A concludere la carriera dei Porcupine Tree, come fanalino di coda, troviamo quel The Incident da molti apprezzato ma decisamente non all’altezza dei suoi predecessori, nonostante anche in esso la presenza di pezzi del calibro di Bonnie the Cat (altresì, a scuola di poliritmie con Gavin Harrison), Remember Me Lover ed una brillante cover dei Pink Floyd chiamata Time Flies…ah no, è un pezzo originale. Perdonatemi.
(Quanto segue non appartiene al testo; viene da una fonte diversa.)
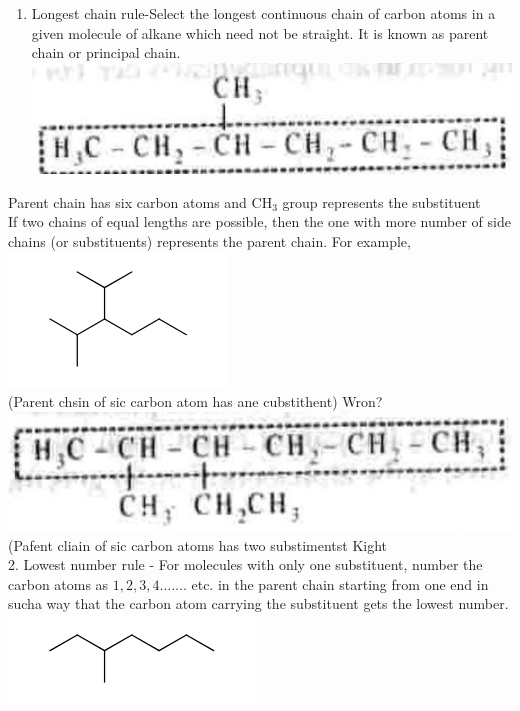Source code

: \documentclass[10pt]{article}
\begin{document}
\begin{enumerate}
  \item Longest chain rule-Select the longest continuous chain of carbon atoms in a given molecule of alkane which need not be straight. It is known as parent chain or principal chain.\\
\includegraphics[max width=\textwidth, center]{2025_01_28_8470952b98110cec3aabg-019(1)}
\end{enumerate}

Parent chain has six carbon atoms and $\mathrm{CH}_{3}$ group represents the substituent\\
If two chains of equal lengths are possible, then the one with more number of side chains (or substituents) represents the parent chain. For example,\\
\includegraphics{smile-4d19bb2ab14985fbb098e3fea672371ea719e01d}\\
(Parent chsin of sic carbon atom has ane cubstithent) Wron?\\
\includegraphics[max width=\textwidth, center]{2025_01_28_8470952b98110cec3aabg-019}\\
(Pafent cliain of sic carbon atoms has two substimentst Kight\\
2. Lowest number rule - For molecules with only one substituent, number the carbon atoms as $1,2,3,4 \ldots \ldots$. etc. in the parent chain starting from one end in sucha way that the carbon atom carrying the substituent gets the lowest number.\\
\includegraphics{smile-21da64147963a1ef64e5cc22eb8aa1ad496bc50f}
\end{document}
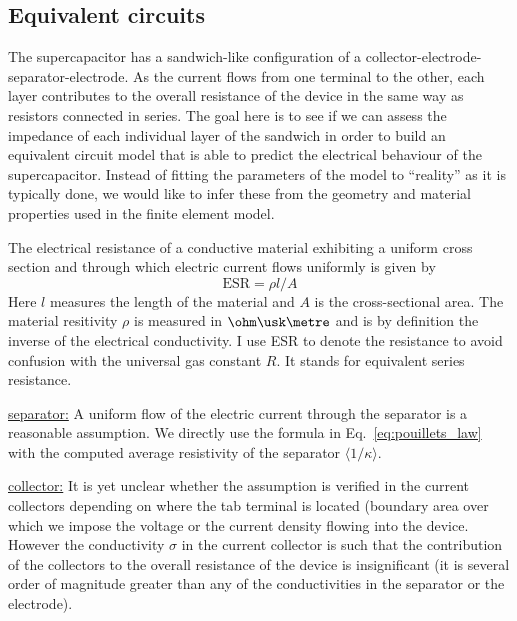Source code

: \subsection{Equivalent circuits}

The supercapacitor has a sandwich-like configuration of a collector-electrode-
separator-electrode.  As the current flows from one terminal to the other,
each layer contributes to the overall resistance of the device in the same way
as resistors connected in series.  The goal here is to see if we can assess
the impedance of each individual layer of the sandwich in order to build an
equivalent circuit model that is able to predict the electrical behaviour of the
supercapacitor.  Instead of fitting the parameters of the model to ``reality''
as it is typically done, we would like to infer these from the geometry and 
material properties used in the finite element model.

The electrical resistance of a conductive material exhibiting a uniform cross
section and through which electric current flows uniformly is given by
\begin{equation}
    \text{ESR} = \rho l / A
    \label{eq:pouillets_law}
\end{equation}
Here $l$ measures the length of the material and $A$ is the cross-sectional
area.  The material resitivity $\rho$ is measured in $\ohm\usk\metre$ and is
by definition the inverse of the electrical conductivity.
I use ESR to denote the resistance to avoid confusion with the universal gas
constant $R$.  It stands for equivalent series resistance.

\underline{separator:}
A uniform flow of the electric current through the separator is a reasonable
assumption.  We directly use the formula in Eq.~\eqref{eq:pouillets_law} with 
the computed average resistivity of the separator 
$\langle 1 / \kappa \rangle$.

\underline{collector:}
It is yet unclear whether the assumption is verified in the current
collectors depending on where the tab terminal is located (boundary area over
which we impose the voltage or the current density flowing into the device.
However the conductivity $\sigma$ in the current collector is such that
the contribution of the collectors to the overall resistance of the device is
insignificant (it is several order of magnitude greater than any of the
conductivities in the separator or the electrode).

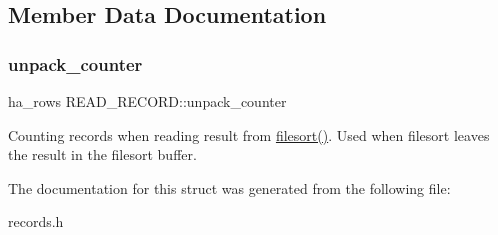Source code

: \subsection{Member Data Documentation}
\mbox{\label{structREAD__RECORD_adf94307ee11b85bcb31694522cd99b5d}} 
\subsubsection{\texorpdfstring{unpack\+\_\+counter}{unpack\_counter}}
{\footnotesize\ttfamily ha\+\_\+rows R\+E\+A\+D\+\_\+\+R\+E\+C\+O\+R\+D\+::unpack\+\_\+counter}

Counting records when reading result from \mbox{\hyperlink{filesort_8cc_a953fde8362f86f7fb832e9a1e2c06530}{filesort()}}. Used when filesort leaves the result in the filesort buffer. 

The documentation for this struct was generated from the following file\+:\begin{DoxyCompactItemize}
\item 
records.\+h\end{DoxyCompactItemize}
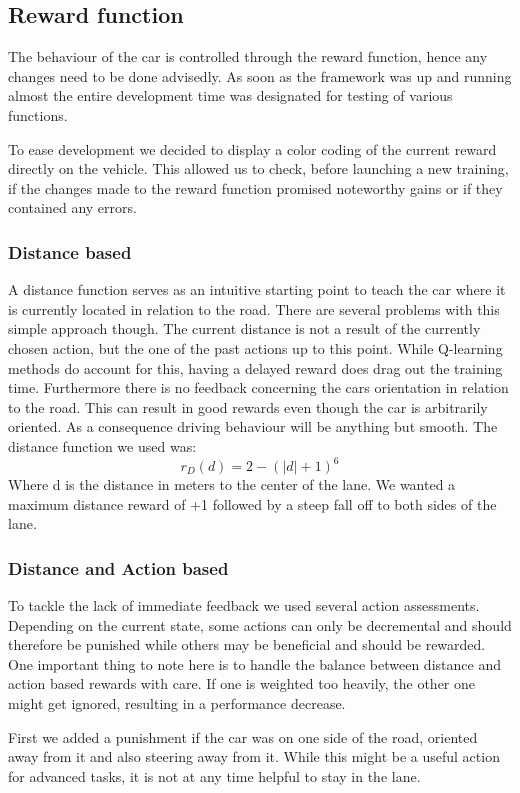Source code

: \subsection{Reward function}
The behaviour of the car is controlled through the reward function, hence any changes need to be done advisedly. As soon as the framework was up and running almost the entire development time was designated for testing of various functions. 

To ease development we decided to display a color coding of the current reward directly on the vehicle. This allowed us to check, before launching a new training, if the changes made to the reward function promised noteworthy gains or if they contained any errors. 
\subsubsection{Distance based}
A distance function serves as an intuitive starting point to teach the car where it is currently located in relation to the road. There are several problems with this simple approach though. The current distance is not a result of the currently chosen action, but the one of the past actions up to this point. While Q-learning methods do account for this, having a delayed reward does drag out the training time. Furthermore there is no feedback concerning the cars orientation in relation to the road. This can result in good rewards even though the car is arbitrarily oriented. As a consequence driving behaviour will be anything but smooth. The distance function we used was:
\[ r_D(d) = 2 - (|d| + 1)^6 \]
Where d is the distance in meters to the center of the lane. We wanted a maximum distance reward of +1 followed by a steep fall off to both sides of the lane.
\subsubsection{Distance and Action based}
To tackle the lack of immediate feedback we used several action assessments. Depending on the current state, some actions can only be decremental and should therefore be punished while others may be beneficial and should be rewarded. One important thing to note here is to handle the balance between distance and action based rewards with care. If one is weighted too heavily, the other one might get ignored, resulting in a performance decrease.

First we added a punishment if the car was on one side of the road, oriented away from it and also steering away from it. While this might be a useful action for advanced tasks, it is not at any time helpful to stay in the lane.


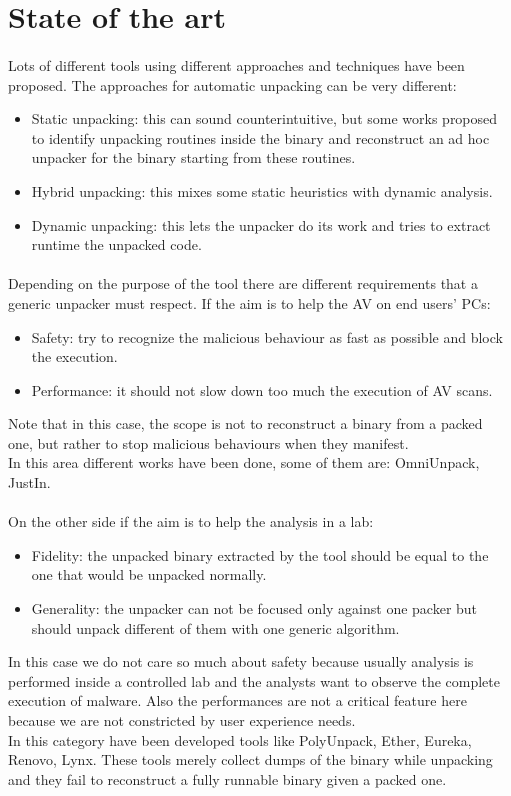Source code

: \section{State of the art}
\paragraph{}
Lots of different tools using different approaches and techniques have been proposed. 
The approaches for automatic unpacking can be very different:
\begin{itemize}
\item Static unpacking: this can sound counterintuitive, but some works proposed to identify unpacking routines inside the binary and reconstruct an ad hoc unpacker for the binary starting from these routines.
\item Hybrid unpacking: this mixes some static heuristics with dynamic analysis.
\item Dynamic unpacking: this lets the unpacker do its work and tries to extract runtime the unpacked code. 
\end{itemize}
\paragraph{}
Depending on the purpose of the tool there are different requirements that a generic unpacker must respect. If the aim is to help the AV on end users' PCs:
\begin{itemize}
\item Safety: try to recognize the malicious behaviour as fast as possible and block the execution. 
\item Performance: it should not slow down too much the execution of AV scans.
\end{itemize}
Note that in this case, the scope is not to reconstruct a binary from a packed one, but rather to stop malicious behaviours when they manifest. \\
In this area different works have been done, some of them are: OmniUnpack, JustIn.
\paragraph{}
On the other side if the aim is to help the analysis in a lab:
\begin{itemize}
\item Fidelity: the unpacked binary extracted by the tool should be equal to the one that would be unpacked normally. 
\item Generality: the unpacker can not be focused only against one packer but should unpack different of them with one generic algorithm.
\end{itemize}
In this case we do not care so much about safety because usually analysis is performed inside a controlled lab and the analysts want to observe the complete execution of malware. Also the performances are not a critical feature here because we are not constricted by user experience needs.\\
In this category have been developed tools like PolyUnpack, Ether, Eureka, Renovo, Lynx.
These tools merely collect dumps of the binary while unpacking and they fail to reconstruct a fully runnable binary given a packed one.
Una chiusura in sordina quella dei Porcupine Tree che, dopo il 2009, non torneranno più a farsi vedere, abbandonati e “disprezzati” dalla loro testa che preferirà lasciar morire il progetto inseguendo una carriera solista che, in ogni caso, ha regalato al mondo della musica progressiva momenti di estrema qualità.
I Porcupine Tree, però, rimarranno sempre il punto più alto della carriera di uno Steven Wilson che, assieme ad altri tre musicisti straordinari, è stato in grado di segnare un’era e portare a scuola musicisti su musicisti.
Quasi dimenticavo, non pensiate nemmeno per un secondo di ritrovarvi di fronte a “musica tecnica”. Anzi, con i Porcupine Tree siamo all’apice della semplicità esecutiva, impreziosita però da una profondità di arrangiamento, da una capacità di orchestrazione e da una genuinità di sonorità e ideali che sono in grado di far rabbrividire i più grandi virtuosi dello strumento. Ciò a dimostrazione del fatto che per segnare un’epoca, un genere, una storia, non serve necessariamente l’impegno da circense dello strumento, ma bastano le idee, le intenzioni, l’orecchio e la voglia di stupire.
Tra meravigliose scelte armoniche, riff semplici ed efficaci e linee vocali perfette nel loro essere al limite della semplicità assoluta, i Porcupine Tree sono stati in grado di produrre stupore rimanendo intellegibili, sinceri, spesso orecchiabili e naturali.
Ed è proprio questa la naturalezza a cui la musica dovrebbe tornare a far riferimento. E’ proprio questa la naturalezza a cui ogni musicista dovrebbe tornare se ha intenzione di stupire. Probabilmente non vedremo mai più una commistione tra naturale sincerità e singolarità come quella rappresentata dai Porcupine Tree. In fondo, però, va bene così. L’olimpo è solo per coloro che riescono a mettersi in sintonia con quelle melodie chiave per il suo accesso e che da li, poi, saranno in grado di dare inizio a qualcosa di meraviglioso.